(Source data Opens)

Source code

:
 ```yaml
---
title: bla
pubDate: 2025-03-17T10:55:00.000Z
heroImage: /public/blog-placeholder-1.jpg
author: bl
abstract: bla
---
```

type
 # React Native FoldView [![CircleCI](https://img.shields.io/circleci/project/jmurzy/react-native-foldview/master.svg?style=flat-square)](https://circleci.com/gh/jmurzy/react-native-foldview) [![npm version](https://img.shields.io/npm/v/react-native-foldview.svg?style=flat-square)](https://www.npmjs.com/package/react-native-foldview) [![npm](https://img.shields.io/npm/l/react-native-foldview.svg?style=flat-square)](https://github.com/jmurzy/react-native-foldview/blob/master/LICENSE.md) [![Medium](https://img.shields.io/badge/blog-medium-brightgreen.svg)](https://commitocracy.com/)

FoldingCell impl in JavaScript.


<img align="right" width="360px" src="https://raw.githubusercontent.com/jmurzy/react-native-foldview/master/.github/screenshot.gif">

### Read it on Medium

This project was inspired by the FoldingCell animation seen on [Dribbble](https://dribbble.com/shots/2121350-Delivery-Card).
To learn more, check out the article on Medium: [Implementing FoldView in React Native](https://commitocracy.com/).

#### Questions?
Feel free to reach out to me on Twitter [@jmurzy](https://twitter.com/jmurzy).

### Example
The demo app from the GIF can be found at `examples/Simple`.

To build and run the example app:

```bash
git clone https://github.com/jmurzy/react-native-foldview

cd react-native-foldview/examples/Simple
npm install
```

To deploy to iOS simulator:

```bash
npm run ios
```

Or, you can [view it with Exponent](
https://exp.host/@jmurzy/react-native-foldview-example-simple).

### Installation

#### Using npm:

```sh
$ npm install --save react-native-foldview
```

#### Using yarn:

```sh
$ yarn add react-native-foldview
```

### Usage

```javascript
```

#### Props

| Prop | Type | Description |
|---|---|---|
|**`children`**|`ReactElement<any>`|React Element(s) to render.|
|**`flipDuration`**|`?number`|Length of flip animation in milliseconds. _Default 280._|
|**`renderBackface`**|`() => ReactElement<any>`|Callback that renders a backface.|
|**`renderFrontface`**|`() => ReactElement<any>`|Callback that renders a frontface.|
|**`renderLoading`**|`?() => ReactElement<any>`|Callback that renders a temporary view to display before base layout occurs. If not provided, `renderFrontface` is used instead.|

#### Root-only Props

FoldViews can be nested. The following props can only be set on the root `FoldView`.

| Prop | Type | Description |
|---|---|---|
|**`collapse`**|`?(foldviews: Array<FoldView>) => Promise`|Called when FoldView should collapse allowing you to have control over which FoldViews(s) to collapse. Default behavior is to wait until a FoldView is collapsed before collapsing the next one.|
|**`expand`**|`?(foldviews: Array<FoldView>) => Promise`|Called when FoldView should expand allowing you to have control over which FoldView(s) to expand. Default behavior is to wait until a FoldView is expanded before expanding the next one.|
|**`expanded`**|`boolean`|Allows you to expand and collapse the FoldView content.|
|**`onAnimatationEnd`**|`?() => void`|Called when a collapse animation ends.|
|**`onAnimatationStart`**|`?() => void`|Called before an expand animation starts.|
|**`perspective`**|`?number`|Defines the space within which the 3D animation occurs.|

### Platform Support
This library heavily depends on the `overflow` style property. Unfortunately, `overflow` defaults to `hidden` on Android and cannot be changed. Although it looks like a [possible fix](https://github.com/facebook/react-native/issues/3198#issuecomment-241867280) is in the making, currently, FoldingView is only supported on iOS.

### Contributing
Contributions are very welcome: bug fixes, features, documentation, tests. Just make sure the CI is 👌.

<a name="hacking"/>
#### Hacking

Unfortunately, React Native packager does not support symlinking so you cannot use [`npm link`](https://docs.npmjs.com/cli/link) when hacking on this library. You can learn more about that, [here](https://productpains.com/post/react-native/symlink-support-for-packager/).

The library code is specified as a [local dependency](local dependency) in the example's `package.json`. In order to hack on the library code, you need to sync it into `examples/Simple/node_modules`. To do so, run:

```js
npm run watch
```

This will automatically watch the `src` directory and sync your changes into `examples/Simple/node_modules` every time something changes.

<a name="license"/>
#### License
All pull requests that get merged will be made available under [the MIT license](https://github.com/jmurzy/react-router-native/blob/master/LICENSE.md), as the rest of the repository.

(Source data Closes)

■ Directions ■
In the data above, which lines lie between the line with "### Installation" and the line with "#### Hacking", inclusive? Print those lines exactly and nothing else.

■ Problem solution ■
### Installation

#### Using npm:

```sh
$ npm install --save react-native-foldview
```

#### Using yarn:

```sh
$ yarn add react-native-foldview
```

### Usage

```javascript
```

#### Props

| Prop | Type | Description |
|---|---|---|
|**`children`**|`ReactElement<any>`|React Element(s) to render.|
|**`flipDuration`**|`?number`|Length of flip animation in milliseconds. _Default 280._|
|**`renderBackface`**|`() => ReactElement<any>`|Callback that renders a backface.|
|**`renderFrontface`**|`() => ReactElement<any>`|Callback that renders a frontface.|
|**`renderLoading`**|`?() => ReactElement<any>`|Callback that renders a temporary view to display before base layout occurs. If not provided, `renderFrontface` is used instead.|

#### Root-only Props

FoldViews can be nested. The following props can only be set on the root `FoldView`.

| Prop | Type | Description |
|---|---|---|
|**`collapse`**|`?(foldviews: Array<FoldView>) => Promise`|Called when FoldView should collapse allowing you to have control over which FoldViews(s) to collapse. Default behavior is to wait until a FoldView is collapsed before collapsing the next one.|
|**`expand`**|`?(foldviews: Array<FoldView>) => Promise`|Called when FoldView should expand allowing you to have control over which FoldView(s) to expand. Default behavior is to wait until a FoldView is expanded before expanding the next one.|
|**`expanded`**|`boolean`|Allows you to expand and collapse the FoldView content.|
|**`onAnimatationEnd`**|`?() => void`|Called when a collapse animation ends.|
|**`onAnimatationStart`**|`?() => void`|Called before an expand animation starts.|
|**`perspective`**|`?number`|Defines the space within which the 3D animation occurs.|

### Platform Support
This library heavily depends on the `overflow` style property. Unfortunately, `overflow` defaults to `hidden` on Android and cannot be changed. Although it looks like a [possible fix](https://github.com/facebook/react-native/issues/3198#issuecomment-241867280) is in the making, currently, FoldingView is only supported on iOS.

### Contributing
Contributions are very welcome: bug fixes, features, documentation, tests. Just make sure the CI is 👌.

<a name="hacking"/>
#### Hacking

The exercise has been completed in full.